++++ Data for processing

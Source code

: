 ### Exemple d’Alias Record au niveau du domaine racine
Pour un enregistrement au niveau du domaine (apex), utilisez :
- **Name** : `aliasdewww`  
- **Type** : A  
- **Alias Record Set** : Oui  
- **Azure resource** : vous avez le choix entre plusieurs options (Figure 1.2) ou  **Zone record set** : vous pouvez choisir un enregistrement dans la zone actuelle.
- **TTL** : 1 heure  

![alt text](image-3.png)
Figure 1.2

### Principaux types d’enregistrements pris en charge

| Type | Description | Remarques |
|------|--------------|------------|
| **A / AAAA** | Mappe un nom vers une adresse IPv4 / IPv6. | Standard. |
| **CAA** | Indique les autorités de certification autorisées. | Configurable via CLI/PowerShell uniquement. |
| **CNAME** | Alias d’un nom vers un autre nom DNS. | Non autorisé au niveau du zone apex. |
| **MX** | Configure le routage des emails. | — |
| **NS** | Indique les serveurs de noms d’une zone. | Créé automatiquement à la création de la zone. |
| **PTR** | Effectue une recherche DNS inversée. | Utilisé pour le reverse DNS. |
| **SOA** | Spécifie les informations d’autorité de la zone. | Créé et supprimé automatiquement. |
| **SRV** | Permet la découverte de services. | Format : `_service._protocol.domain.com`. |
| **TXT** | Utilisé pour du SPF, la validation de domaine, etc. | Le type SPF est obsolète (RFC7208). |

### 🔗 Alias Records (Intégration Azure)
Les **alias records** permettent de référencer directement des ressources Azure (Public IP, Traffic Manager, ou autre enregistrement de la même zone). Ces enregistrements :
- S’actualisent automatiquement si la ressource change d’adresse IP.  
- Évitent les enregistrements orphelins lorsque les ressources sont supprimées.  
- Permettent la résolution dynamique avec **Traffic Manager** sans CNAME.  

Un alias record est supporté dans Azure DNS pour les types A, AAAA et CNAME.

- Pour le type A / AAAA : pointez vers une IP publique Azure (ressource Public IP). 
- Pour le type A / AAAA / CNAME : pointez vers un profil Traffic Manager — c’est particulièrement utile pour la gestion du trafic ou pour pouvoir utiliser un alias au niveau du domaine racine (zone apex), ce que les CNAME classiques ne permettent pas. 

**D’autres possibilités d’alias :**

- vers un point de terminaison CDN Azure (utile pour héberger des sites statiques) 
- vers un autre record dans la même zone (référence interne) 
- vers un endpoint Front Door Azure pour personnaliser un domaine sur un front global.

++++++++

• _Your assignment_
Of the entries above, repeat exactly the lines between the line with "- **TTL** : 1 heure" and the line with "possibilités d’alias :**", inclusive, and no others.

• _Answer for the task_
- **TTL** : 1 heure  

![alt text](image-3.png)
Figure 1.2

### Principaux types d’enregistrements pris en charge

| Type | Description | Remarques |
|------|--------------|------------|
| **A / AAAA** | Mappe un nom vers une adresse IPv4 / IPv6. | Standard. |
| **CAA** | Indique les autorités de certification autorisées. | Configurable via CLI/PowerShell uniquement. |
| **CNAME** | Alias d’un nom vers un autre nom DNS. | Non autorisé au niveau du zone apex. |
| **MX** | Configure le routage des emails. | — |
| **NS** | Indique les serveurs de noms d’une zone. | Créé automatiquement à la création de la zone. |
| **PTR** | Effectue une recherche DNS inversée. | Utilisé pour le reverse DNS. |
| **SOA** | Spécifie les informations d’autorité de la zone. | Créé et supprimé automatiquement. |
| **SRV** | Permet la découverte de services. | Format : `_service._protocol.domain.com`. |
| **TXT** | Utilisé pour du SPF, la validation de domaine, etc. | Le type SPF est obsolète (RFC7208). |

### 🔗 Alias Records (Intégration Azure)
Les **alias records** permettent de référencer directement des ressources Azure (Public IP, Traffic Manager, ou autre enregistrement de la même zone). Ces enregistrements :
- S’actualisent automatiquement si la ressource change d’adresse IP.  
- Évitent les enregistrements orphelins lorsque les ressources sont supprimées.  
- Permettent la résolution dynamique avec **Traffic Manager** sans CNAME.  

Un alias record est supporté dans Azure DNS pour les types A, AAAA et CNAME.

- Pour le type A / AAAA : pointez vers une IP publique Azure (ressource Public IP). 
- Pour le type A / AAAA / CNAME : pointez vers un profil Traffic Manager — c’est particulièrement utile pour la gestion du trafic ou pour pouvoir utiliser un alias au niveau du domaine racine (zone apex), ce que les CNAME classiques ne permettent pas. 

**D’autres possibilités d’alias :**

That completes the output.